(Stored data entries)
--- START ---

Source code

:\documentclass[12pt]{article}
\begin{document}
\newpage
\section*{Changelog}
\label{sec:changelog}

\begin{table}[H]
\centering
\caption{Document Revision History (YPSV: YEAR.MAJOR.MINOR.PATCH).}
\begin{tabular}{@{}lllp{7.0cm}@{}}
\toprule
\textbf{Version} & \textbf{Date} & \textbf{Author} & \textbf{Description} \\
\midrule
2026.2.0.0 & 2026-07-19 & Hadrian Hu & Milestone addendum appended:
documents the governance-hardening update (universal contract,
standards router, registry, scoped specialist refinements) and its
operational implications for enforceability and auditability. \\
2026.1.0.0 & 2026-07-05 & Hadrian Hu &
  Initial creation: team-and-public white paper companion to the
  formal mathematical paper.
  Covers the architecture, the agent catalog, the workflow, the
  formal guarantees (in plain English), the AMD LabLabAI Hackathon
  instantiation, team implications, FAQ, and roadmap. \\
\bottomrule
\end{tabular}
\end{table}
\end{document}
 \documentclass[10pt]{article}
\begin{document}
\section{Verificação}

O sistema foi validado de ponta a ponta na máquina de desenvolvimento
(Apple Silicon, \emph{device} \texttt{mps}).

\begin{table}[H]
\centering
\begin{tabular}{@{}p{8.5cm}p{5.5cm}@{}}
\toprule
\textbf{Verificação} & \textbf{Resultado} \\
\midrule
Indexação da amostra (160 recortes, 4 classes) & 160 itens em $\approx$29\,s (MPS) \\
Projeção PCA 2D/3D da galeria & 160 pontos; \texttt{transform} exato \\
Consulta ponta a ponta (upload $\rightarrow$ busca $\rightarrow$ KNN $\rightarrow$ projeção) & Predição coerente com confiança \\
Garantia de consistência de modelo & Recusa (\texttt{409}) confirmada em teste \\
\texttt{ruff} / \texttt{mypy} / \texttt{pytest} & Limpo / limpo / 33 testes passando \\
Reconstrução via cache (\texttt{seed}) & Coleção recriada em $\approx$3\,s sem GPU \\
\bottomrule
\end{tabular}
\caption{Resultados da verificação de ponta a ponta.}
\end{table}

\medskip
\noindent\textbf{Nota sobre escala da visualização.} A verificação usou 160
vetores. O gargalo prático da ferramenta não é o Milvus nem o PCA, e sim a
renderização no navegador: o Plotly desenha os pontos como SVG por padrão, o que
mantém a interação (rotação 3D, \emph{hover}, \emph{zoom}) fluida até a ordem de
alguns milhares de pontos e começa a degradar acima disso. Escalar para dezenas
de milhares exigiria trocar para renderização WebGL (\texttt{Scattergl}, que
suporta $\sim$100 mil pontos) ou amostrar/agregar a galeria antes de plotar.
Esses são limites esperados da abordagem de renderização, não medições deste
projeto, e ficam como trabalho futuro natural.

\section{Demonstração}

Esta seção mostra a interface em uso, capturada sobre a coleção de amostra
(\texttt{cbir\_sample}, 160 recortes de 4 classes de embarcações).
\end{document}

--- END ---

Could you reproduce all of the entries exactly as they appear?

Solution to the problem:
Source code

:\documentclass[12pt]{article}
\begin{document}
\newpage
\section*{Changelog}
\label{sec:changelog}

\begin{table}[H]
\centering
\caption{Document Revision History (YPSV: YEAR.MAJOR.MINOR.PATCH).}
\begin{tabular}{@{}lllp{7.0cm}@{}}
\toprule
\textbf{Version} & \textbf{Date} & \textbf{Author} & \textbf{Description} \\
\midrule
2026.2.0.0 & 2026-07-19 & Hadrian Hu & Milestone addendum appended:
documents the governance-hardening update (universal contract,
standards router, registry, scoped specialist refinements) and its
operational implications for enforceability and auditability. \\
2026.1.0.0 & 2026-07-05 & Hadrian Hu &
  Initial creation: team-and-public white paper companion to the
  formal mathematical paper.
  Covers the architecture, the agent catalog, the workflow, the
  formal guarantees (in plain English), the AMD LabLabAI Hackathon
  instantiation, team implications, FAQ, and roadmap. \\
\bottomrule
\end{tabular}
\end{table}
\end{document}
 \documentclass[10pt]{article}
\begin{document}
\section{Verificação}

O sistema foi validado de ponta a ponta na máquina de desenvolvimento
(Apple Silicon, \emph{device} \texttt{mps}).

\begin{table}[H]
\centering
\begin{tabular}{@{}p{8.5cm}p{5.5cm}@{}}
\toprule
\textbf{Verificação} & \textbf{Resultado} \\
\midrule
Indexação da amostra (160 recortes, 4 classes) & 160 itens em $\approx$29\,s (MPS) \\
Projeção PCA 2D/3D da galeria & 160 pontos; \texttt{transform} exato \\
Consulta ponta a ponta (upload $\rightarrow$ busca $\rightarrow$ KNN $\rightarrow$ projeção) & Predição coerente com confiança \\
Garantia de consistência de modelo & Recusa (\texttt{409}) confirmada em teste \\
\texttt{ruff} / \texttt{mypy} / \texttt{pytest} & Limpo / limpo / 33 testes passando \\
Reconstrução via cache (\texttt{seed}) & Coleção recriada em $\approx$3\,s sem GPU \\
\bottomrule
\end{tabular}
\caption{Resultados da verificação de ponta a ponta.}
\end{table}

\medskip
\noindent\textbf{Nota sobre escala da visualização.} A verificação usou 160
vetores. O gargalo prático da ferramenta não é o Milvus nem o PCA, e sim a
renderização no navegador: o Plotly desenha os pontos como SVG por padrão, o que
mantém a interação (rotação 3D, \emph{hover}, \emph{zoom}) fluida até a ordem de
alguns milhares de pontos e começa a degradar acima disso. Escalar para dezenas
de milhares exigiria trocar para renderização WebGL (\texttt{Scattergl}, que
suporta $\sim$100 mil pontos) ou amostrar/agregar a galeria antes de plotar.
Esses são limites esperados da abordagem de renderização, não medições deste
projeto, e ficam como trabalho futuro natural.

\section{Demonstração}

Esta seção mostra a interface em uso, capturada sobre a coleção de amostra
(\texttt{cbir\_sample}, 160 recortes de 4 classes de embarcações).
\end{document}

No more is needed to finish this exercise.